The several ”unexplainable delays” by the government on this project has honestly caused state income losses of some millions of Leones.
If, the Sewa Grounds market had opened long ago, the government of Sierra Leone would have saved more cash by now.
But, the more delay to see it open for business means more revenue loss.
Like ex-President Koroma’s administration, Sierra Leone’s current President Julius Maada Bio and his government are wishing to see street trading is completely stopped.
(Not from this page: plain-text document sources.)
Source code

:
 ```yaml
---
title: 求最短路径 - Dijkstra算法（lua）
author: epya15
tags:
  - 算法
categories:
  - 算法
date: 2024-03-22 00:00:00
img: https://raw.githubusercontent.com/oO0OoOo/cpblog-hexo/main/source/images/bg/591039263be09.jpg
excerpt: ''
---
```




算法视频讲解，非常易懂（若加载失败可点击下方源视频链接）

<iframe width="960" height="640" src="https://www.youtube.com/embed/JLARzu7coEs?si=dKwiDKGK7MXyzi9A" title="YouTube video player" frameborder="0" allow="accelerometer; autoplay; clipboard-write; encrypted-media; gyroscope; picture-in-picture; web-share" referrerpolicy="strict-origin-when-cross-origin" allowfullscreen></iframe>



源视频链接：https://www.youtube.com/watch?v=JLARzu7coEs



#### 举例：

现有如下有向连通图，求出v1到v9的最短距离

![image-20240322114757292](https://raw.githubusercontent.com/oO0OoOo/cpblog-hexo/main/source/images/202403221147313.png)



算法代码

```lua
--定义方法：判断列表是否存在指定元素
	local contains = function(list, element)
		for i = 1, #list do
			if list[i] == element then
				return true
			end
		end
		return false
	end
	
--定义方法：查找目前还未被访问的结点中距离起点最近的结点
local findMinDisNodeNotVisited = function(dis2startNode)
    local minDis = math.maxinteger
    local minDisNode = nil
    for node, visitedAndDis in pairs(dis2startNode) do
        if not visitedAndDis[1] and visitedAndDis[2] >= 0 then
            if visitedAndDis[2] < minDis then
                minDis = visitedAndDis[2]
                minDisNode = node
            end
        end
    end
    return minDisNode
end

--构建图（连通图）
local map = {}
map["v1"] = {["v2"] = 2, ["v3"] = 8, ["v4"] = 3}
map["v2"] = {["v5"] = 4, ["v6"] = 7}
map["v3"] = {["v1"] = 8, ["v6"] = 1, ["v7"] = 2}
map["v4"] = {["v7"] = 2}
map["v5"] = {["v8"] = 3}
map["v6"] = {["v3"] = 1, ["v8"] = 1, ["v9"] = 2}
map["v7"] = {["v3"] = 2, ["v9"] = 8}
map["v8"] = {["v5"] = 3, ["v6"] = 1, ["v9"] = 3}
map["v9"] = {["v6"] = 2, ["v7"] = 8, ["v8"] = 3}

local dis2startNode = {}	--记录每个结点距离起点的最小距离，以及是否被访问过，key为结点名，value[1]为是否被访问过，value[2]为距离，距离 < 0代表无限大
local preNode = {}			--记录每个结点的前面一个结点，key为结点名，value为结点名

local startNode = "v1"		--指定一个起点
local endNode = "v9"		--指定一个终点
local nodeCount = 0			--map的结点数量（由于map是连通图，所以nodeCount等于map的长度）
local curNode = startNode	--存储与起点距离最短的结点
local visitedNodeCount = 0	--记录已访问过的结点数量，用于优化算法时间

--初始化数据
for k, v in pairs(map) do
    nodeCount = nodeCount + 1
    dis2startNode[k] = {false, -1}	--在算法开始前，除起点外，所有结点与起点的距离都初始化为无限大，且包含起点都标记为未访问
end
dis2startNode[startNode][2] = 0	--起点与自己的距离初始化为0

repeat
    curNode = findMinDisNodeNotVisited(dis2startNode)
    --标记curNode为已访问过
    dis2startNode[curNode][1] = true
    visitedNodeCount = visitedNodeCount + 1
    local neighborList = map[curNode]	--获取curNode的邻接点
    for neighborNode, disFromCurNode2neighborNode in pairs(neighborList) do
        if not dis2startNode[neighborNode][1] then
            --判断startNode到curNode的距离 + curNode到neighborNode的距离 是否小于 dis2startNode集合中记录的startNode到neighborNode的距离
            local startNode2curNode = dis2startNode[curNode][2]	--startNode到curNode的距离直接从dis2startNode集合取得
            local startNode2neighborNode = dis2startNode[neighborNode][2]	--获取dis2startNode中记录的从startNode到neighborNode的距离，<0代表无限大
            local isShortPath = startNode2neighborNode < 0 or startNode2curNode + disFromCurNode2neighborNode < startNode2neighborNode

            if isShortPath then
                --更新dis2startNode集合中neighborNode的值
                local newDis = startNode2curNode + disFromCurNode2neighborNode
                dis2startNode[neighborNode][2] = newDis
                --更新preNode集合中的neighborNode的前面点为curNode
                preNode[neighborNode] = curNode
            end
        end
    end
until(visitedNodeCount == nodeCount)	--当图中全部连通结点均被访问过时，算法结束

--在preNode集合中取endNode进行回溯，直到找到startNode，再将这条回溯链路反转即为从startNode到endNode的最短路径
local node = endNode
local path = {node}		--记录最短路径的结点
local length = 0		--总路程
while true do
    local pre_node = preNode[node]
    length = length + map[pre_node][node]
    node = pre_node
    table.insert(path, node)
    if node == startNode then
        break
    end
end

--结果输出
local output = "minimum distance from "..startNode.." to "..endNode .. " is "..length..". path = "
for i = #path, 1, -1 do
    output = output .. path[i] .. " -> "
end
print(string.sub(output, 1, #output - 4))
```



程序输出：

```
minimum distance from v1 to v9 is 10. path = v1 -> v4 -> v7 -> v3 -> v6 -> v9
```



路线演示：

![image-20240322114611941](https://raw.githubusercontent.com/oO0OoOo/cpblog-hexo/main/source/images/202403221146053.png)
President Bio is running for a second five-year term in office and his SLPP’s administration has turned its attention in stopping Street trading at the Abacha Street, the busiest commercial center in Freetown.
SLPP had launched series of crackdowns on Abacha street traders in an attempt to stopping them from doing businesses on the streets, but all did not work.
The government had also given traders an ‘ultimatum’ to abandon Abacha Street, but the September 30 deadline this year has elapsed and government has not acted on the ultimatum yet since its expiration.
The traders and many other Sierra Leoneans say government should have provided business people free up markets before it thought of removing them from Abacha Street and the CBD.
The central government through NASSIT is working towards addressing the issue by speeding the work to finish the Sewa Grounds market complex.
But, there is no clear plan in meeting this target.
Traders’ Council authorities say Sewa Grounds market is too small and it may not be completed and handed over to a minimal number of the traders in Freetown.
And they are concerned that not all of the traders could afford to rent or lease a stall there.
The market stalls and shops are just not enough for the many hundreds and thousands of the petty traders in Freetown.
Some traders who own stalls at Abacha, Wilberforce, Goderich, Sweizy, with some owning small-scale businesses are scattered in many numbers without available statistics of their actual figures.
The CBD is the heartbeat that provides steady income for foreign and local business people in Freetown.
And Abacha Street is the reservoir of survival for many petty traders in the capital and its outskirts.
Considering the huge population in the business sector, SLTC official says, housing these business people and petty traders at a ‘half-street’ in the CBD, is just not an ideal idea.